[Extracted data entries]

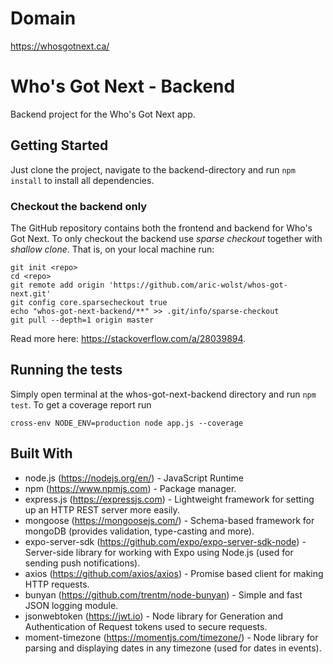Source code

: # Domain
https://whosgotnext.ca/

# Who's Got Next - Backend

Backend project for the Who's Got Next app.

## Getting Started

Just clone the project, navigate to the backend-directory and run `npm install` to install all dependencies.

### Checkout the backend only

The GitHub repository contains both the frontend and backend for Who's Got Next. To only checkout the backend use *sparse checkout* together with *shallow clone*. That is, on your local machine run:
```
git init <repo>
cd <repo>
git remote add origin 'https://github.com/aric-wolst/whos-got-next.git'
git config core.sparsecheckout true
echo "whos-got-next-backend/**" >> .git/info/sparse-checkout
git pull --depth=1 origin master
```

Read more here: https://stackoverflow.com/a/28039894.

## Running the tests
Simply open terminal at the whos-got-next-backend directory and run `npm test`. To get a coverage report run
```
cross-env NODE_ENV=production node app.js --coverage
```

## Built With

* node.js (https://nodejs.org/en/) - JavaScript Runtime
* npm (https://www.npmjs.com) - Package manager.
* express.js (https://expressjs.com) - Lightweight framework for setting up an HTTP REST server more easily.
* mongoose (https://mongoosejs.com/) - Schema-based framework for mongoDB (provides validation, type-casting and more).
* expo-server-sdk (https://github.com/expo/expo-server-sdk-node) - Server-side library for working with Expo using Node.js (used for sending push notifications).
* axios (https://github.com/axios/axios) - Promise based client for making HTTP requests.
* bunyan (https://github.com/trentm/node-bunyan) -  Simple and fast JSON logging module.
* jsonwebtoken (https://jwt.io) - Node library for Generation and Authentication of Request tokens used to secure requests.
* moment-timezone (https://momentjs.com/timezone/) - Node library for parsing and displaying dates in any timezone (used for dates in events).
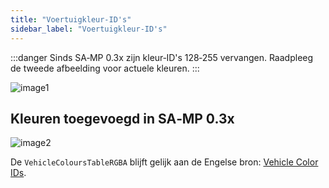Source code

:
 ```yaml
---
title: "Voertuigkleur‑ID's"
sidebar_label: "Voertuigkleur‑ID's"
---
```


:::danger
Sinds SA‑MP 0.3x zijn kleur‑ID's 128‑255 vervangen. Raadpleeg de tweede afbeelding voor actuele kleuren.
:::

![image1](https://assets.open.mp/assets/images/vehicleColorIds/Carcolours_All.jpg)

## Kleuren toegevoegd in SA‑MP 0.3x

![image2](https://assets.open.mp/assets/images/vehicleColorIds/Ext_vcolours_2013.jpg)

De `VehicleColoursTableRGBA` blijft gelijk aan de Engelse bron: [Vehicle Color IDs](/docs/scripting/resources/vehiclecolorid).


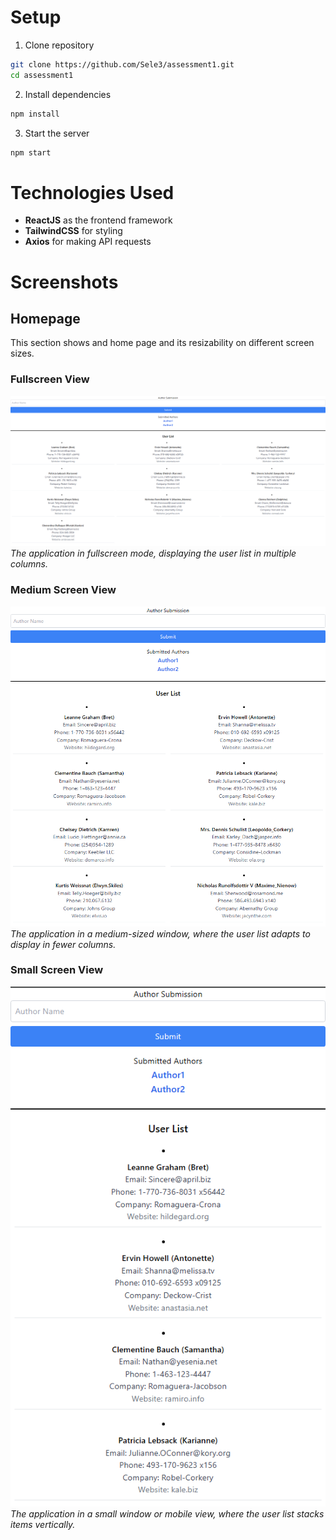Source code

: # Setup 

1. Clone repository

```bash
git clone https://github.com/Sele3/assessment1.git
cd assessment1
```

2. Install dependencies

```bash
npm install
```

3. Start the server

```bash
npm start
```

# Technologies Used

- **ReactJS** as the frontend framework
- **TailwindCSS** for styling
- **Axios** for making API requests

# Screenshots

## Homepage
This section shows and home page and its resizability on different screen sizes.

### Fullscreen View
![alt text](./screenshots/fullscreen.png)  
*The application in fullscreen mode, displaying the user list in multiple columns.*

### Medium Screen View
![Homepage Medium Screen](./screenshots/mediumscreen.png)  
*The application in a medium-sized window, where the user list adapts to display in fewer columns.*

### Small Screen View
![Homepage Small Screen](./screenshots/smallscreen.png)  
*The application in a small window or mobile view, where the user list stacks items vertically.*
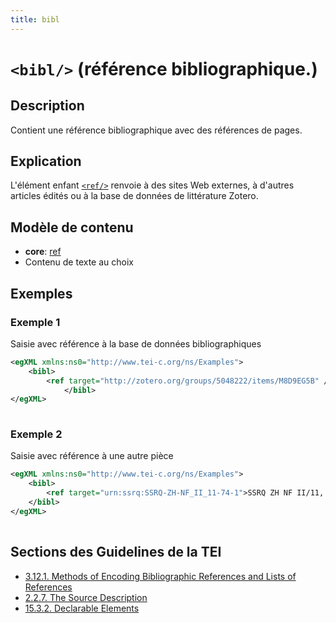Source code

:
 ```yaml
---
title: bibl
---
```




# `<bibl/>` (référence bibliographique.)

## Description

Contient une référence bibliographique avec des références de pages. 

## Explication

L'élément enfant [`<ref/>`](ref.md)  renvoie à des sites Web externes, à d'autres articles édités ou à la base de données de littérature Zotero.

## Modèle de contenu

- **core**: [ref](ref.md)
- Contenu de texte au choix

## Exemples

### Exemple 1

Saisie avec référence à la base de données bibliographiques

```xml
<egXML xmlns:ns0="http://www.tei-c.org/ns/Examples">
    <bibl>
        <ref target="http://zotero.org/groups/5048222/items/M8D9EG5B" />, S. 93
            </bibl>
</egXML>
               
```

### Exemple 2

Saisie avec référence à une autre pièce

```xml
<egXML xmlns:ns0="http://www.tei-c.org/ns/Examples">
    <bibl>
        <ref target="urn:ssrq:SSRQ-ZH-NF_II_11-74-1">SSRQ ZH NF II/11, Nr. 74</ref>
    </bibl>
</egXML>
               
```

## Sections des Guidelines de la TEI

- [3.12.1. Methods of Encoding Bibliographic References and Lists of References](https://www.tei-c.org/release/doc/tei-p5-doc/en/html/CO.html#COBITY)
- [2.2.7. The Source Description](https://www.tei-c.org/release/doc/tei-p5-doc/en/html/HD.html#HD3)
- [15.3.2. Declarable Elements](https://www.tei-c.org/release/doc/tei-p5-doc/en/html/CC.html#CCAS2)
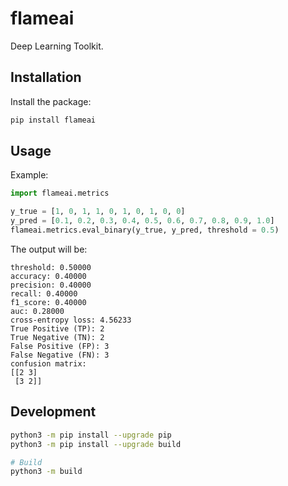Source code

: # flameai

Deep Learning Toolkit.

## Installation

Install the package: 

```bash
pip install flameai
```

## Usage

Example:

```python
import flameai.metrics

y_true = [1, 0, 1, 1, 0, 1, 0, 1, 0, 0]
y_pred = [0.1, 0.2, 0.3, 0.4, 0.5, 0.6, 0.7, 0.8, 0.9, 1.0]
flameai.metrics.eval_binary(y_true, y_pred, threshold = 0.5)
```

The output will be: 

```
threshold: 0.50000
accuracy: 0.40000
precision: 0.40000
recall: 0.40000
f1_score: 0.40000
auc: 0.28000
cross-entropy loss: 4.56233
True Positive (TP): 2
True Negative (TN): 2
False Positive (FP): 3
False Negative (FN): 3
confusion matrix:
[[2 3]
 [3 2]]
```

## Development

```bash
python3 -m pip install --upgrade pip
python3 -m pip install --upgrade build

# Build
python3 -m build
```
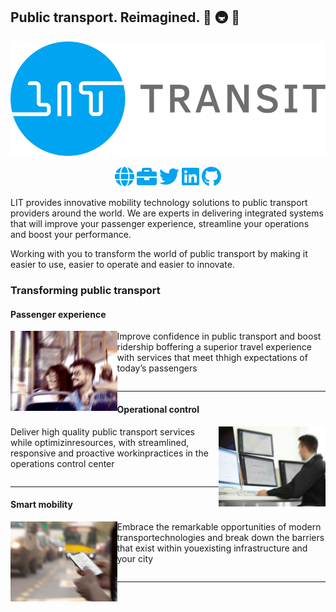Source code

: ## Public transport. Reimagined. 🚌 🚇 🚄

![The LIT Transit logo comprised of a blue circle containing the word "LIT" followed by gray text spelling "Transit".](https://raw.githubusercontent.com/LIT-Transit/.github/main/profile/assets/logo.svg)

<p align="center">
    <a href="https://lit-transit.com/" alt="Website" target="_blank"><img height="32" src="https://raw.githubusercontent.com/LIT-Transit/.github/main/profile/assets/links/globe.svg"></a>
    <a href="https://littransit.freshteam.com/jobs" alt="Careers" target="_blank"><img height="32" src="https://raw.githubusercontent.com/LIT-Transit/.github/main/profile/assets/links/briefcase.svg"></a>
    <a href="https://twitter.com/lit_transit" alt="Twitter" target="_blank"><img height="32" src="https://raw.githubusercontent.com/LIT-Transit/.github/main/profile/assets/links/twitter.svg"></a>
    <a href="https://www.linkedin.com/company/lit-transit/" alt="Linkedin" target="_blank"><img height="32" src="https://raw.githubusercontent.com/LIT-Transit/.github/main/profile/assets/links/linkedin.svg"></a>
    <a href="https://github.com/LIT-Transit" alt="GitHub" target="_blank"><img height="32" src="https://raw.githubusercontent.com/LIT-Transit/.github/main/profile/assets/links/github.svg"></a>
</p>

LIT provides innovative mobility technology solutions to public transport providers around the world. We are experts in delivering integrated systems that will improve your passenger experience, streamline your operations and boost your performance.

Working with you to transform the world of public transport by making it easier to use, easier to operate and easier to innovate.

### Transforming public transport

#### Passenger experience

<img align="left" height="128" src="https://raw.githubusercontent.com/LIT-Transit/.github/main/profile/assets/cards/Benefits-Passenger-Experience.jpg" />

Improve confidence in public transport and boost ridership boffering a superior travel experience with services that meet thhigh expectations of today’s passengers
```
```
---

#### Operational control

<img align="right" height="128" src="https://raw.githubusercontent.com/LIT-Transit/.github/main/profile/assets/cards/Benefits-Operational-Control.jpg" />

Deliver high quality public transport services while optimizinresources, with streamlined, responsive and proactive workinpractices in the operations control center
```
```
---

#### Smart mobility

<img align="left" height="128" src="https://raw.githubusercontent.com/LIT-Transit/.github/main/profile/assets/cards/Benefits-Smart-Mobility.jpg" />

Embrace the remarkable opportunities of modern transportechnologies and break down the barriers that exist within youexisting infrastructure and your city
```
```
---
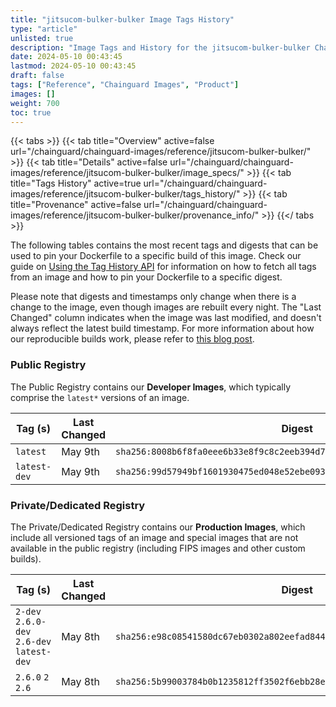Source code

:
 ```yaml
---
title: "jitsucom-bulker-bulker Image Tags History"
type: "article"
unlisted: true
description: "Image Tags and History for the jitsucom-bulker-bulker Chainguard Image"
date: 2024-05-10 00:43:45
lastmod: 2024-05-10 00:43:45
draft: false
tags: ["Reference", "Chainguard Images", "Product"]
images: []
weight: 700
toc: true
---
```


{{< tabs >}}
{{< tab title="Overview" active=false url="/chainguard/chainguard-images/reference/jitsucom-bulker-bulker/" >}}
{{< tab title="Details" active=false url="/chainguard/chainguard-images/reference/jitsucom-bulker-bulker/image_specs/" >}}
{{< tab title="Tags History" active=true url="/chainguard/chainguard-images/reference/jitsucom-bulker-bulker/tags_history/" >}}
{{< tab title="Provenance" active=false url="/chainguard/chainguard-images/reference/jitsucom-bulker-bulker/provenance_info/" >}}
{{</ tabs >}}

The following tables contains the most recent tags and digests that can be used to pin your Dockerfile to a specific build of this image. Check our guide on [Using the Tag History API](/chainguard/chainguard-images/using-the-tag-history-api/) for information on how to fetch all tags from an image and how to pin your Dockerfile to a specific digest.

Please note that digests and timestamps only change when there is a change to the image, even though images are rebuilt every night. The "Last Changed" column indicates when the image was last modified, and doesn't always reflect the latest build timestamp. For more information about how our reproducible builds work, please refer to [this blog post](https://www.chainguard.dev/unchained/reproducing-chainguards-reproducible-image-builds).

### Public Registry
The Public Registry contains our **Developer Images**, which typically comprise the `latest*` versions of an image.

| Tag (s)       | Last Changed | Digest                                                                    |
|---------------|--------------|---------------------------------------------------------------------------|
|  `latest`     | May 9th      | `sha256:8008b6f8fa0eee6b33e8f9c8c2eeb394d73cca918863e85648a82554d146251c` |
|  `latest-dev` | May 9th      | `sha256:99d57949bf1601930475ed048e52ebe093cce43a9b68f825b49160627a6d06c6` |


### Private/Dedicated Registry
The Private/Dedicated Registry contains our **Production Images**, which include all versioned tags of an image and special images that are not available in the public registry (including FIPS images and other custom builds).

| Tag (s)                                     | Last Changed | Digest                                                                    |
|---------------------------------------------|--------------|---------------------------------------------------------------------------|
|  `2-dev` `2.6.0-dev` `2.6-dev` `latest-dev` | May 8th      | `sha256:e98c08541580dc67eb0302a802eefad84407cebe9edc3579a3d9451870704721` |
|  `2.6.0` `2` `2.6`                          | May 8th      | `sha256:5b99003784b0b1235812ff3502f6ebb28ecbe0aca6ef6185685298013731e780` |


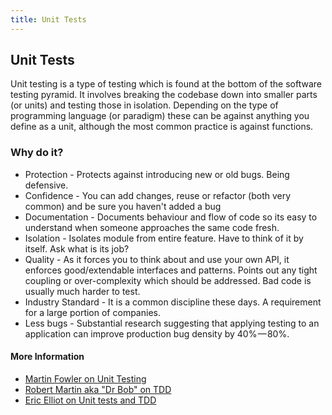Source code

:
 ```yaml
---
title: Unit Tests
---
```

## Unit Tests

Unit testing is a type of testing which is found at the bottom of the software testing pyramid.
It involves breaking the codebase down into smaller parts (or units) and testing those in isolation.
Depending on the type of programming language (or paradigm) these can be against anything you define as a unit, although the most common practice is against functions.

### Why do it?

- Protection - Protects against introducing new or old bugs. Being defensive.
- Confidence - You can add changes, reuse or refactor (both very common) and be sure you haven't added a bug
- Documentation - Documents behaviour and flow of code so its easy to understand when someone approaches the same code fresh. 
- Isolation - Isolates module from entire feature. Have to think of it by itself. Ask what is its job?
- Quality - As it forces you to think about and use your own API, it enforces good/extendable interfaces and patterns. Points out any tight coupling or over-complexity which should be addressed. Bad code is usually much harder to test. 
- Industry Standard -  It is a common discipline these days. A requirement for a large portion of companies.
- Less bugs - Substantial research suggesting that applying testing to an application can improve production bug density by 40% — 80%.

#### More Information

- <a href='https://www.martinfowler.com/bliki/UnitTest.html' target='_blank' rel='nofollow'>Martin Fowler on Unit Testing</a>
- <a href='http://www.butunclebob.com/ArticleS.UncleBob.TheThreeRulesOfTdd' target='_blank' rel='nofollow'>Robert Martin aka "Dr Bob" on TDD</a>
- <a href='https://medium.com/javascript-scene/5-common-misconceptions-about-tdd-unit-tests-863d5beb3ce9' target='_blank' rel='nofollow'>Eric Elliot on Unit tests and TDD</a>

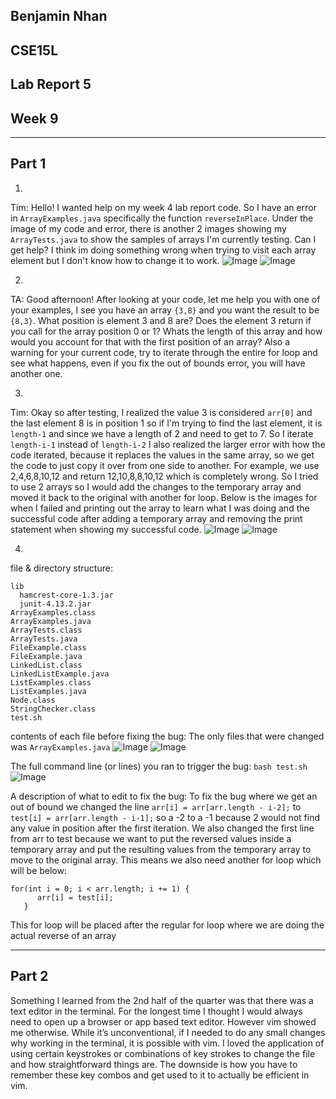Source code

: ## Benjamin Nhan
## CSE15L
## Lab Report 5
## Week 9
---

## Part 1

1.
Tim: Hello! I wanted help on my week 4 lab report code. So I have an error in `ArrayExamples.java` specifically the function `reverseInPlace`. Under the image of my code and error, there is another 2 images showing my `ArrayTests.java` to show the samples of arrays I'm currently testing. Can I get help? I think im doing something wrong when trying to visit each array element but I don't know how to change it to work.
![Image](l5.1.png)
![Image](l5.2.png)


2.
TA: Good afternoon! After looking at your code, let me help you with one of your examples, I see you have an array `{3,8}` and you want the result to be `{8,3}`. What position is element 3 and 8 are? Does the element 3 return if you call for the array position 0 or 1? Whats the length of this array and how would you account for that with the first position of an array? Also a warning for your current code, try to iterate through the entire for loop and see what happens, even if you fix the out of bounds error, you will have another one.


3.
Tim: Okay so after testing, I realized the value 3 is considered `arr[0]` and the last element 8 is in position 1 so if I'm trying to find the last element, it is `length-1` and since we have a length of 2 and need to get to 7. So I iterate `length-i-1` instead of `length-i-2` I also realized the larger error with how the code iterated, because it replaces the values in the same array, so we get the code to just copy it over from one side to another. For example, we use 2,4,6,8,10,12 and return 12,10,8,8,10,12 which is completely wrong. So I tried to use 2 arrays so I would add the changes to the temporary array and moved it back to the original with another for loop. Below is the images for when I failed and printing out the array to learn what I was doing and the successful code after adding a temporary array and removing the print statement when showing my successful code.
![Image](l5.3fail.png)
![Image](l5.3success.png)


4.
  file & directory structure:
```
lib
  hamcrest-core-1.3.jar
  junit-4.13.2.jar
ArrayExamples.class
ArrayExamples.java  
ArrayTests.class  
ArrayTests.java  
FileExample.class 
FileExample.java 
LinkedList.class 
LinkedListExample.java
ListExamples.class
ListExamples.java
Node.class
StringChecker.class
test.sh
```

contents of each file before fixing the bug:
The only files that were changed was `ArrayExamples.java`
![Image](l5before.png)
![Image](l5testsrun.png)

The full command line (or lines) you ran to trigger the bug:
`bash test.sh`
![Image](l5testsh.png)

A description of what to edit to fix the bug:
To fix the bug where we get an out of bound we changed the line `arr[i] = arr[arr.length - i-2];` to `test[i] = arr[arr.length - i-1];` so a -2 to a -1 because 2 would not find any value in position after the first iteration. We also changed the first line from arr to test because we want to put the reversed values inside a temporary array and put the resulting values from the temporary array to move to the original array. This means we also need another for loop which will be below:
```
for(int i = 0; i < arr.length; i += 1) {
      arr[i] = test[i];
   }
```
This for loop will be placed after the regular for loop where we are doing the actual reverse of an array

---
## Part 2

Something l learned  from the 2nd half of the quarter was that there was a text editor in the terminal. For the longest time I thought I would always need to open up a browser or app based text editor. However vim showed me otherwise. While it’s unconventional, if I needed to do any small changes why working in the terminal, it is possible with vim. I loved the application of using certain keystrokes or combinations of key strokes to change the file and how straightforward things are. The downside is how you have to remember these key combos and get used to it to actually be efficient in vim.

*Task details*: Read the lines above. Gather those in which the string "coverage" is found.

*Response*:
Simply open terminal at the whos-got-next-backend directory and run `npm test`. To get a coverage report run
cross-env NODE_ENV=production node app.js --coverage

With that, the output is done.